**Task:** Reproduce exactly, and nothing but, the lines between the one with "## 콘텐츠 페이지에 대한 위젯 권한 구성" and the end of the entries, both ends included.

Saved entries
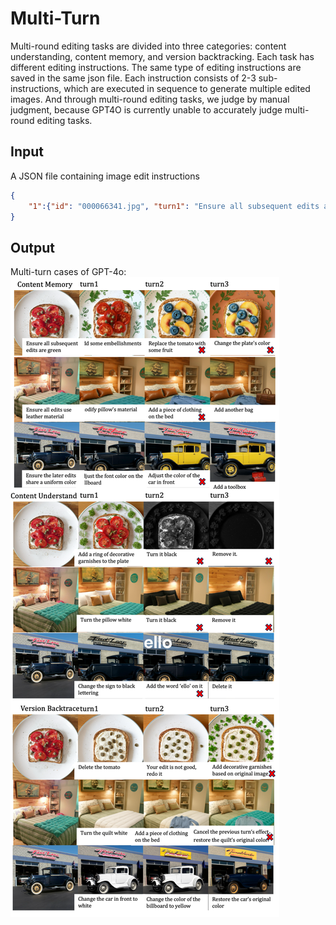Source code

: # Multi-Turn 
Multi-round editing tasks are divided into three categories: content understanding, content memory, and version backtracking. Each task has different editing instructions. The same type of editing instructions are saved in the same json file. Each instruction consists of 2-3 sub-instructions, which are executed in sequence to generate multiple edited images. And through multi-round editing tasks, we judge by manual judgment, because GPT4O is currently unable to accurately judge multi-round editing tasks.


## Input
A JSON file containing image edit instructions

```json
{
    "1":{"id": "000066341.jpg", "turn1": "Ensure all subsequent edits are green, add some embellishments in the empty area of the plate", "turn2": "Replace the tomato with some fruit", "turn3": "Change the plate's color"}
}
```


## Output
Multi-turn cases of GPT-4o:
![image](../../assets/multiturn-gpt4o.png)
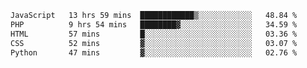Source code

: <!--START_SECTION:waka-->

```txt
JavaScript   13 hrs 59 mins  ████████████▒░░░░░░░░░░░░   48.84 %
PHP          9 hrs 54 mins   ████████▓░░░░░░░░░░░░░░░░   34.59 %
HTML         57 mins         █░░░░░░░░░░░░░░░░░░░░░░░░   03.36 %
CSS          52 mins         ▓░░░░░░░░░░░░░░░░░░░░░░░░   03.07 %
Python       47 mins         ▓░░░░░░░░░░░░░░░░░░░░░░░░   02.76 %
```

<!--END_SECTION:waka-->
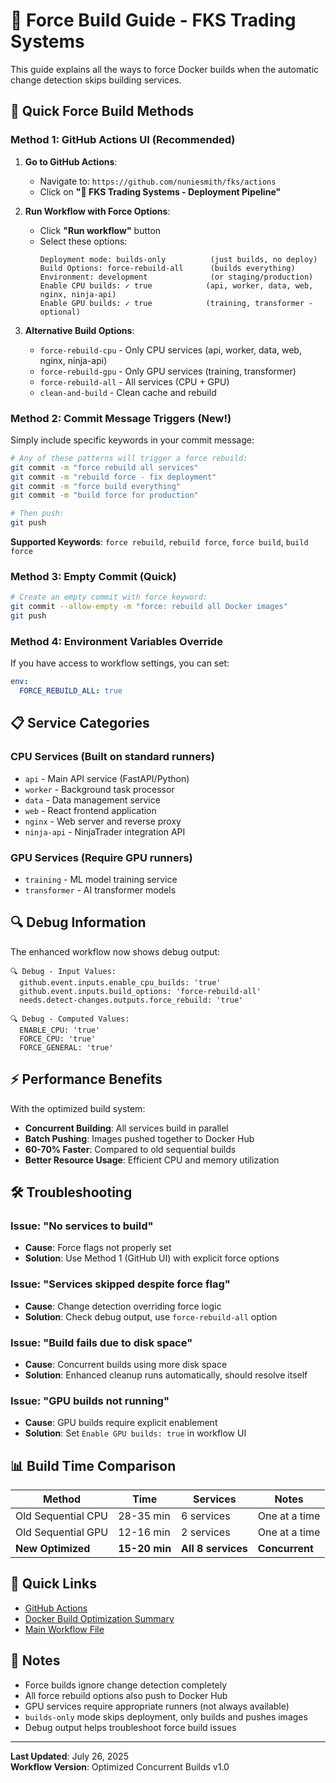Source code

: # 🚀 Force Build Guide - FKS Trading Systems

This guide explains all the ways to force Docker builds when the automatic change detection skips building services.

## 🎯 Quick Force Build Methods

### **Method 1: GitHub Actions UI (Recommended)**

1. **Go to GitHub Actions**:
   - Navigate to: `https://github.com/nuniesmith/fks/actions`
   - Click on **"🚀 FKS Trading Systems - Deployment Pipeline"**

2. **Run Workflow with Force Options**:
   - Click **"Run workflow"** button
   - Select these options:
     ```
     Deployment mode: builds-only          (just builds, no deploy)
     Build Options: force-rebuild-all      (builds everything)
     Environment: development              (or staging/production)
     Enable CPU builds: ✓ true            (api, worker, data, web, nginx, ninja-api)
     Enable GPU builds: ✓ true            (training, transformer - optional)
     ```

3. **Alternative Build Options**:
   - `force-rebuild-cpu` - Only CPU services (api, worker, data, web, nginx, ninja-api)
   - `force-rebuild-gpu` - Only GPU services (training, transformer)
   - `force-rebuild-all` - All services (CPU + GPU)
   - `clean-and-build` - Clean cache and rebuild

### **Method 2: Commit Message Triggers (New!)**

Simply include specific keywords in your commit message:

```bash
# Any of these patterns will trigger a force rebuild:
git commit -m "force rebuild all services"
git commit -m "rebuild force - fix deployment"
git commit -m "force build everything"
git commit -m "build force for production"

# Then push:
git push
```

**Supported Keywords**: `force rebuild`, `rebuild force`, `force build`, `build force`

### **Method 3: Empty Commit (Quick)**

```bash
# Create an empty commit with force keyword:
git commit --allow-empty -m "force: rebuild all Docker images"
git push
```

### **Method 4: Environment Variables Override**

If you have access to workflow settings, you can set:
```yaml
env:
  FORCE_REBUILD_ALL: true
```

## 📋 Service Categories

### **CPU Services** (Built on standard runners)
- `api` - Main API service (FastAPI/Python)
- `worker` - Background task processor
- `data` - Data management service
- `web` - React frontend application
- `nginx` - Web server and reverse proxy
- `ninja-api` - NinjaTrader integration API

### **GPU Services** (Require GPU runners)
- `training` - ML model training service
- `transformer` - AI transformer models

## 🔍 Debug Information

The enhanced workflow now shows debug output:

```
🔍 Debug - Input Values:
  github.event.inputs.enable_cpu_builds: 'true'
  github.event.inputs.build_options: 'force-rebuild-all'
  needs.detect-changes.outputs.force_rebuild: 'true'

🔍 Debug - Computed Values:
  ENABLE_CPU: 'true'
  FORCE_CPU: 'true'
  FORCE_GENERAL: 'true'
```

## ⚡ Performance Benefits

With the optimized build system:
- **Concurrent Building**: All services build in parallel
- **Batch Pushing**: Images pushed together to Docker Hub
- **60-70% Faster**: Compared to old sequential builds
- **Better Resource Usage**: Efficient CPU and memory utilization

## 🛠️ Troubleshooting

### **Issue: "No services to build"**
- **Cause**: Force flags not properly set
- **Solution**: Use Method 1 (GitHub UI) with explicit force options

### **Issue: "Services skipped despite force flag"**
- **Cause**: Change detection overriding force logic
- **Solution**: Check debug output, use `force-rebuild-all` option

### **Issue: "Build fails due to disk space"**
- **Cause**: Concurrent builds using more disk space
- **Solution**: Enhanced cleanup runs automatically, should resolve itself

### **Issue: "GPU builds not running"**
- **Cause**: GPU builds require explicit enablement
- **Solution**: Set `Enable GPU builds: true` in workflow UI

## 📊 Build Time Comparison

| Method | Time | Services | Notes |
|--------|------|----------|-------|
| Old Sequential CPU | 28-35 min | 6 services | One at a time |
| Old Sequential GPU | 12-16 min | 2 services | One at a time |
| **New Optimized** | **15-20 min** | **All 8 services** | **Concurrent** |

## 🔗 Quick Links

- [GitHub Actions](https://github.com/nuniesmith/fks/actions)
- [Docker Build Optimization Summary](./DOCKER_BUILD_OPTIMIZATION_SUMMARY.md)
- [Main Workflow File](../.github/workflows/00-complete.yml)

## 📝 Notes

- Force builds ignore change detection completely
- All force rebuild options also push to Docker Hub
- GPU services require appropriate runners (not always available)
- `builds-only` mode skips deployment, only builds and pushes images
- Debug output helps troubleshoot force build issues

---

**Last Updated**: July 26, 2025  
**Workflow Version**: Optimized Concurrent Builds v1.0
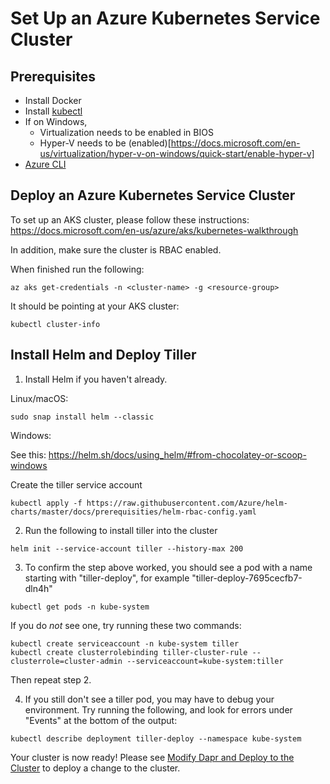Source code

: 
# Set Up an Azure Kubernetes Service Cluster

## Prerequisites

- Install Docker
- Install [kubectl](https://kubernetes.io/docs/tasks/tools/install-kubectl/)
- If on Windows,
  - Virtualization needs to be enabled in BIOS
  - Hyper-V needs to be (enabled)[https://docs.microsoft.com/en-us/virtualization/hyper-v-on-windows/quick-start/enable-hyper-v]
- [Azure CLI](https://docs.microsoft.com/en-us/cli/azure/install-azure-cli?view=azure-cli-latest)

## Deploy an Azure Kubernetes Service Cluster
To set up an AKS cluster, please follow these instructions:
https://docs.microsoft.com/en-us/azure/aks/kubernetes-walkthrough

In addition, make sure the cluster is RBAC enabled.

When finished run the following:
```
az aks get-credentials -n <cluster-name> -g <resource-group>
```

It should be pointing at your AKS cluster:
```
kubectl cluster-info
```




## Install Helm and Deploy Tiller

1. Install Helm if you haven't already.

Linux/macOS:
```
sudo snap install helm --classic
```

Windows:

See this: https://helm.sh/docs/using_helm/#from-chocolatey-or-scoop-windows


Create the tiller service account
```
kubectl apply -f https://raw.githubusercontent.com/Azure/helm-charts/master/docs/prerequisities/helm-rbac-config.yaml
```

2. Run the following to install tiller into the cluster
```
helm init --service-account tiller --history-max 200
```

3. To confirm the step above worked, you should see a pod with a name starting with "tiller-deploy", for example "tiller-deploy-7695cecfb7-dln4h"
```
kubectl get pods -n kube-system
```

If you do *not* see one, try running these two commands:
```
kubectl create serviceaccount -n kube-system tiller
kubectl create clusterrolebinding tiller-cluster-rule --clusterrole=cluster-admin --serviceaccount=kube-system:tiller
```

Then repeat step 2.

4. If you still don't see a tiller pod, you may have to debug your environment.  Try running the following, and look for errors under "Events" at the bottom of the output:
```
kubectl describe deployment tiller-deploy --namespace kube-system
```

Your cluster is now ready!  Please see [Modify Dapr and Deploy to the Cluster](./edit_and_deploy.md) to deploy a change to the cluster.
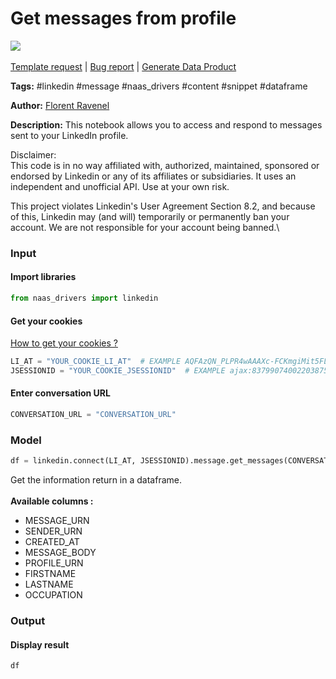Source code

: # Get messages from profile

[![](https://naasai-public.s3.eu-west-3.amazonaws.com/Open\_in\_Naas\_Lab.svg)](https://app.naas.ai/user-redirect/naas/downloader?url=https://raw.githubusercontent.com/jupyter-naas/awesome-notebooks/master/LinkedIn/LinkedIn\_Get\_messages\_from\_profile.ipynb)\
\
[Template request](https://github.com/jupyter-naas/awesome-notebooks/issues/new?assignees=\&labels=\&template=template-request.md\&title=Tool+-+Action+of+the+notebook+) | [Bug report](https://github.com/jupyter-naas/awesome-notebooks/issues/new?assignees=\&labels=bug\&template=bug\_report.md\&title=LinkedIn+-+Get+messages+from+profile:+Error+short+description) | [Generate Data Product](https://app.naas.ai/user-redirect/naas/downloader?url=https://raw.githubusercontent.com/jupyter-naas/awesome-notebooks/master/Naas/Naas\_Start\_data\_product.ipynb)

**Tags:** #linkedin #message #naas\_drivers #content #snippet #dataframe

**Author:** [Florent Ravenel](https://www.linkedin.com/in/florent-ravenel/)

**Description:** This notebook allows you to access and respond to messages sent to your LinkedIn profile.

Disclaimer:\
This code is in no way affiliated with, authorized, maintained, sponsored or endorsed by Linkedin or any of its affiliates or subsidiaries. It uses an independent and unofficial API. Use at your own risk.

This project violates Linkedin's User Agreement Section 8.2, and because of this, Linkedin may (and will) temporarily or permanently ban your account. We are not responsible for your account being banned.\


### Input

#### Import libraries

```python
from naas_drivers import linkedin
```

#### Get your cookies

[How to get your cookies ?](https://www.notion.so/LinkedIn-driver-Get-your-cookies-d20a8e7e508e42af8a5b52e33f3dba75)

```python
LI_AT = "YOUR_COOKIE_LI_AT"  # EXAMPLE AQFAzQN_PLPR4wAAAXc-FCKmgiMit5FLdY1af3-2
JSESSIONID = "YOUR_COOKIE_JSESSIONID"  # EXAMPLE ajax:8379907400220387585
```

#### Enter conversation URL

```python
CONVERSATION_URL = "CONVERSATION_URL"
```

### Model

```python
df = linkedin.connect(LI_AT, JSESSIONID).message.get_messages(CONVERSATION_URL)
```

Get the information return in a dataframe.\
\
**Available columns :**

* MESSAGE\_URN
* SENDER\_URN
* CREATED\_AT
* MESSAGE\_BODY
* PROFILE\_URN
* FIRSTNAME
* LASTNAME
* OCCUPATION

### Output

#### Display result

```python
df
```
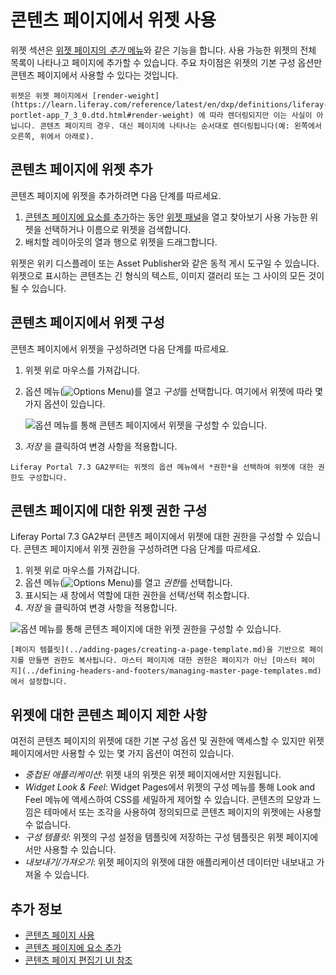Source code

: # 콘텐츠 페이지에서 위젯 사용
<!--TASK: Reconsider-->
위젯 섹션은 [위젯 페이지의 *추가* 메뉴](../using-widget-pages/adding-widgets-to-a-page.md)와 같은 기능을 합니다. 사용 가능한 위젯의 전체 목록이 나타나고 페이지에 추가할 수 있습니다. 주요 차이점은 위젯의 기본 구성 옵션만 콘텐츠 페이지에서 사용할 수 있다는 것입니다.

```{note}
위젯은 위젯 페이지에서 [render-weight](https://learn.liferay.com/reference/latest/en/dxp/definitions/liferay-portlet-app_7_3_0.dtd.html#render-weight) 에 따라 렌더링되지만 이는 사실이 아닙니다. 콘텐츠 페이지의 경우. 대신 페이지에 나타나는 순서대로 렌더링됩니다(예: 왼쪽에서 오른쪽, 위에서 아래로).
```

## 콘텐츠 페이지에 위젯 추가

콘텐츠 페이지에 위젯을 추가하려면 다음 단계를 따르세요.

1. [콘텐츠 페이지에 요소를 추가](./adding-elements-to-content-pages.md)하는 동안 [위젯 패널](./content-page-editor-ui-reference.md)을 열고 찾아보기 사용 가능한 위젯을 선택하거나 이름으로 위젯을 검색합니다.
1. 배치할 레이아웃의 열과 행으로 위젯을 드래그합니다.

위젯은 위키 디스플레이 또는 Asset Publisher와 같은 동적 게시 도구일 수 있습니다. 위젯으로 표시하는 콘텐츠는 긴 형식의 텍스트, 이미지 갤러리 또는 그 사이의 모든 것이 될 수 있습니다.

## 콘텐츠 페이지에서 위젯 구성

콘텐츠 페이지에서 위젯을 구성하려면 다음 단계를 따르세요.

1. 위젯 위로 마우스를 가져갑니다.
1. 옵션 메뉴(![Options Menu](../../../images/icon-app-options.png))를 열고 *구성*를 선택합니다. 여기에서 위젯에 따라 몇 가지 옵션이 있습니다.
   
   ![옵션 메뉴를 통해 콘텐츠 페이지에서 위젯을 구성할 수 있습니다.](./using-widgets-on-a-content-page/images/01.png)

1. *저장* 을 클릭하여 변경 사항을 적용합니다.

```{note}
Liferay Portal 7.3 GA2부터는 위젯의 옵션 메뉴에서 *권한*을 선택하여 위젯에 대한 권한도 구성합니다.
```

## 콘텐츠 페이지에 대한 위젯 권한 구성

Liferay Portal 7.3 GA2부터 콘텐츠 페이지에서 위젯에 대한 권한을 구성할 수 있습니다. 콘텐츠 페이지에서 위젯 권한을 구성하려면 다음 단계를 따르세요.

1. 위젯 위로 마우스를 가져갑니다.
1. 옵션 메뉴(![Options Menu](../../../images/icon-app-options.png))를 열고 *권한*를 선택합니다.
1. 표시되는 새 창에서 역할에 대한 권한을 선택/선택 취소합니다.
1. *저장* 을 클릭하여 변경 사항을 적용합니다.

![옵션 메뉴를 통해 콘텐츠 페이지에 대한 위젯 권한을 구성할 수 있습니다.](./using-widgets-on-a-content-page/images/02.png)

```{note}
[페이지 템플릿](../adding-pages/creating-a-page-template.md)을 기반으로 페이지를 만들면 권한도 복사됩니다. 마스터 페이지에 대한 권한은 페이지가 아닌 [마스터 페이지](../defining-headers-and-footers/managing-master-page-templates.md)에서 설정합니다.
```

## 위젯에 대한 콘텐츠 페이지 제한 사항

여전히 콘텐츠 페이지의 위젯에 대한 기본 구성 옵션 및 권한에 액세스할 수 있지만 위젯 페이지에서만 사용할 수 있는 몇 가지 옵션이 여전히 있습니다.

* *중첩된 애플리케이션*: 위젯 내의 위젯은 위젯 페이지에서만 지원됩니다.
* *Widget Look & Feel*: Widget Pages에서 위젯의 구성 메뉴를 통해 Look and Feel 메뉴에 액세스하여 CSS를 세밀하게 제어할 수 있습니다. 콘텐츠의 모양과 느낌은 테마에서 또는 조각을 사용하여 정의되므로 콘텐츠 페이지의 위젯에는 사용할 수 없습니다.
* *구성 템플릿*: 위젯의 구성 설정을 템플릿에 저장하는 구성 템플릿은 위젯 페이지에서만 사용할 수 있습니다.
* *내보내기/가져오기*: 위젯 페이지의 위젯에 대한 애플리케이션 데이터만 내보내고 가져올 수 있습니다.

## 추가 정보

- [콘텐츠 페이지 사용](../using-content-pages.md)
- [콘텐츠 페이지에 요소 추가](./adding-elements-to-content-pages.md)
- [콘텐츠 페이지 편집기 UI 참조](./content-page-editor-ui-reference.md)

**Written solution:**
## 콘텐츠 페이지에 대한 위젯 권한 구성

Liferay Portal 7.3 GA2부터 콘텐츠 페이지에서 위젯에 대한 권한을 구성할 수 있습니다. 콘텐츠 페이지에서 위젯 권한을 구성하려면 다음 단계를 따르세요.

1. 위젯 위로 마우스를 가져갑니다.
1. 옵션 메뉴(![Options Menu](../../../images/icon-app-options.png))를 열고 *권한*를 선택합니다.
1. 표시되는 새 창에서 역할에 대한 권한을 선택/선택 취소합니다.
1. *저장* 을 클릭하여 변경 사항을 적용합니다.

![옵션 메뉴를 통해 콘텐츠 페이지에 대한 위젯 권한을 구성할 수 있습니다.](./using-widgets-on-a-content-page/images/02.png)

```{note}
[페이지 템플릿](../adding-pages/creating-a-page-template.md)을 기반으로 페이지를 만들면 권한도 복사됩니다. 마스터 페이지에 대한 권한은 페이지가 아닌 [마스터 페이지](../defining-headers-and-footers/managing-master-page-templates.md)에서 설정합니다.
```

## 위젯에 대한 콘텐츠 페이지 제한 사항

여전히 콘텐츠 페이지의 위젯에 대한 기본 구성 옵션 및 권한에 액세스할 수 있지만 위젯 페이지에서만 사용할 수 있는 몇 가지 옵션이 여전히 있습니다.

* *중첩된 애플리케이션*: 위젯 내의 위젯은 위젯 페이지에서만 지원됩니다.
* *Widget Look & Feel*: Widget Pages에서 위젯의 구성 메뉴를 통해 Look and Feel 메뉴에 액세스하여 CSS를 세밀하게 제어할 수 있습니다. 콘텐츠의 모양과 느낌은 테마에서 또는 조각을 사용하여 정의되므로 콘텐츠 페이지의 위젯에는 사용할 수 없습니다.
* *구성 템플릿*: 위젯의 구성 설정을 템플릿에 저장하는 구성 템플릿은 위젯 페이지에서만 사용할 수 있습니다.
* *내보내기/가져오기*: 위젯 페이지의 위젯에 대한 애플리케이션 데이터만 내보내고 가져올 수 있습니다.

## 추가 정보

- [콘텐츠 페이지 사용](../using-content-pages.md)
- [콘텐츠 페이지에 요소 추가](./adding-elements-to-content-pages.md)
- [콘텐츠 페이지 편집기 UI 참조](./content-page-editor-ui-reference.md)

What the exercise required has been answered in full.